Part 4

3.1K 278 725
                                    

[ DÜZENLENMİŞ BÖLÜMDÜR BU YÜZDEN YORUMLAR OTOMATİK OLARAK SİLİNMİŞTİR]

-Hyunjin
(Hyunjin'in dilinden)

Elimdeki gazeteye bakarak düşüncelerimle boğuşuyordum.

"Lee malikanesi yeni işçi arıyor!
İşçiler özel odalarda kalacak, yemek ve tüm ihtiyaçları Lee Joon tarafından karşılanacak, üstelik aylık maaş ise çok yüksek olduğu konuşuluyor. Korumalık için bir sınavdan geçilecek ve geçenler işe kabul edilecek."
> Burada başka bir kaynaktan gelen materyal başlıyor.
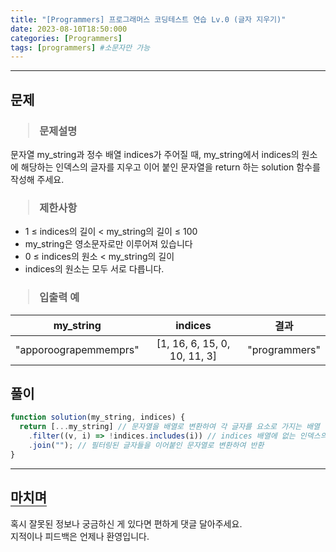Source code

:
 ```yaml
---
title: "[Programmers] 프로그래머스 코딩테스트 연습 Lv.0 (글자 지우기)"
date: 2023-08-10T18:50:000
categories: [Programmers]
tags: [programmers] #소문자만 가능
---
```


---

## <b>문제</b>

<h3><blockquote>문제설명
</blockquote></h3>

문자열 my_string과 정수 배열 indices가 주어질 때, my_string에서 indices의 원소에 해당하는 인덱스의 글자를 지우고 이어 붙인 문자열을 return 하는 solution 함수를 작성해 주세요.

<h3><blockquote>제한사항
</blockquote></h3>

- 1 ≤ indices의 길이 < my_string의 길이 ≤ 100
- my_string은 영소문자로만 이루어져 있습니다
- 0 ≤ indices의 원소 < my_string의 길이
- indices의 원소는 모두 서로 다릅니다.

<h3><blockquote>입출력 예
</blockquote></h3>

| my_string             |           indices            | 결과          |
| --------------------- | :--------------------------: | ------------- |
| "apporoograpemmemprs" | [1, 16, 6, 15, 0, 10, 11, 3] | "programmers" |

## <b>풀이</b>

```js
function solution(my_string, indices) {
  return [...my_string] // 문자열을 배열로 변환하여 각 글자를 요소로 가지는 배열 생성
    .filter((v, i) => !indices.includes(i)) // indices 배열에 없는 인덱스의 글자만 필터링
    .join(""); // 필터링된 글자들을 이어붙인 문자열로 변환하여 반환
}
```

---

## <b style="border-bottom:2px solid gray"><b>마치며</b></b>

<P>혹시 잘못된 정보나 궁금하신 게 있다면 편하게 댓글 달아주세요.<br/>
지적이나 피드백은 언제나 환영입니다.</p>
Yapabilir miyim? Deneyeceğim. Neden olmasın? Evet, evet yapacağım.

Gazeteye baktığımda adres yazıyordu. Ah salak kafam. Nasıl gideceğim ki sanki. Küçük beynimle kendim bir şeyleri başaracağımı düşündükten saniyeler sonra yüzüme böyle çarpıyor işte hayat.

Arkamda ki bağırış sesiyle irkildim.

"Hyunjin!"

"Tanrım, geri dönmek için gidiyorsun sandım."

"Döneceğim."

"Hiç bir şeyi başaramayan ben, o hayattan başka neyi hak ediyor olabilir ki?"
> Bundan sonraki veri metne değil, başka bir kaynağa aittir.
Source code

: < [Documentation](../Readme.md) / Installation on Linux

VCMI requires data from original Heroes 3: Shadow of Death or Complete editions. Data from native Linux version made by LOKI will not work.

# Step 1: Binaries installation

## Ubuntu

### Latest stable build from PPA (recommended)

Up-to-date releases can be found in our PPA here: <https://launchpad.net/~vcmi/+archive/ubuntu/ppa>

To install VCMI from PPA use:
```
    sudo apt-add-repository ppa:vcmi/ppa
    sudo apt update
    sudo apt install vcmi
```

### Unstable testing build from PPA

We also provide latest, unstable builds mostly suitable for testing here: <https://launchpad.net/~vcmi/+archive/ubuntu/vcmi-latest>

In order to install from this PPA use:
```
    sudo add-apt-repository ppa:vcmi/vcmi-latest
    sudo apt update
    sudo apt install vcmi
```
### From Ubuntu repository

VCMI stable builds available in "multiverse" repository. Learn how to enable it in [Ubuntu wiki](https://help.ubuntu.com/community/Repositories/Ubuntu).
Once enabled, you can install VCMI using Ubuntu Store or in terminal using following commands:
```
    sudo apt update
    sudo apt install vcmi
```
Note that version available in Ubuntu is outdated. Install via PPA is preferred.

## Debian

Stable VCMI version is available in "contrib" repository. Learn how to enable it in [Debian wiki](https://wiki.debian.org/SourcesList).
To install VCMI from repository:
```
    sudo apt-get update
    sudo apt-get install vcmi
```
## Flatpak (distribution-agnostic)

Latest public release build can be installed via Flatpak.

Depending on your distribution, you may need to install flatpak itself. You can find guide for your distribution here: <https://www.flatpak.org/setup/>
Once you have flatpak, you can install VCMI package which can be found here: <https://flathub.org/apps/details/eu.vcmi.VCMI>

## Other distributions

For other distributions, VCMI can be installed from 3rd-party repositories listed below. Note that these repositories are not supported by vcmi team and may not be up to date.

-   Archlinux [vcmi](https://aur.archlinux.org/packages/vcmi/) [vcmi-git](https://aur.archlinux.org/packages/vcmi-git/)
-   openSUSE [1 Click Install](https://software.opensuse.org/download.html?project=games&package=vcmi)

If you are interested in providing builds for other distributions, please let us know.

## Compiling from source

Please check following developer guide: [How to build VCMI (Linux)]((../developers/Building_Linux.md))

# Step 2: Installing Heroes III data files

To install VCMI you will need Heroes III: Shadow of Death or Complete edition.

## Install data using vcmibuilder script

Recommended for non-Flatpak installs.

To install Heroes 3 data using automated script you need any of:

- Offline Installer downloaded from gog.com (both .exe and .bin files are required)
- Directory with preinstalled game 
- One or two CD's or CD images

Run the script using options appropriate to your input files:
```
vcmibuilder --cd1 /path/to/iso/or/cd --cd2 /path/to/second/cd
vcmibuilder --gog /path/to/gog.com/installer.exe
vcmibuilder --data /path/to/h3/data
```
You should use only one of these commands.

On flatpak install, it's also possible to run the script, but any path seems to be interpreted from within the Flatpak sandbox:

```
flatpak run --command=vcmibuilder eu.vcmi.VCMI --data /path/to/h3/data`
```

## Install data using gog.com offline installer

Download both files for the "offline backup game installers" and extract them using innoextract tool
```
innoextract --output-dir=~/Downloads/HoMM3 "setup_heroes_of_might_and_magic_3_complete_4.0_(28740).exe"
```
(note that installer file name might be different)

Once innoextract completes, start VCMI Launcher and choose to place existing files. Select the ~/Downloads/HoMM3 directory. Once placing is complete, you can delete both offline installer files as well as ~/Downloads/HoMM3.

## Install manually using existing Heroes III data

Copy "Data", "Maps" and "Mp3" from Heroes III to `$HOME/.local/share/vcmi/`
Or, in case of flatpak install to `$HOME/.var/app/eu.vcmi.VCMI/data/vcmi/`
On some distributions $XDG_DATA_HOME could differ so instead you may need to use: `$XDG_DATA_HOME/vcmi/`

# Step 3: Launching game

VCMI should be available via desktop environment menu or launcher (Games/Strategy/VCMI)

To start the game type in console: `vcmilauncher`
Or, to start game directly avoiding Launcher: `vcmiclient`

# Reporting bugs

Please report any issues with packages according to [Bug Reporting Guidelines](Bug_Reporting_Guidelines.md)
"Hyunjin yapma ne olursun."

Çimenlerin üzerinde dizlerimin üstündeyken arkamdan gelip omzunu okşadı. Yanıma çömeldi ve yüzüme baktı. Daha sonra elimdeki gazeteye.

Yazıyı fark edince elimden aldı ve iyice okudu. Sonra benim yüzüme baktı.

"Hyunjin, gidelim."

"Ne?"

"Şansını deneyelim."

"Jisung, ben..."

Kapının önündeki şoföre seslendi. Hiç bir şey diyemedim. Belki de demek istemedim. Bilmem, beynim gitme derken belki de kalbim git demişti.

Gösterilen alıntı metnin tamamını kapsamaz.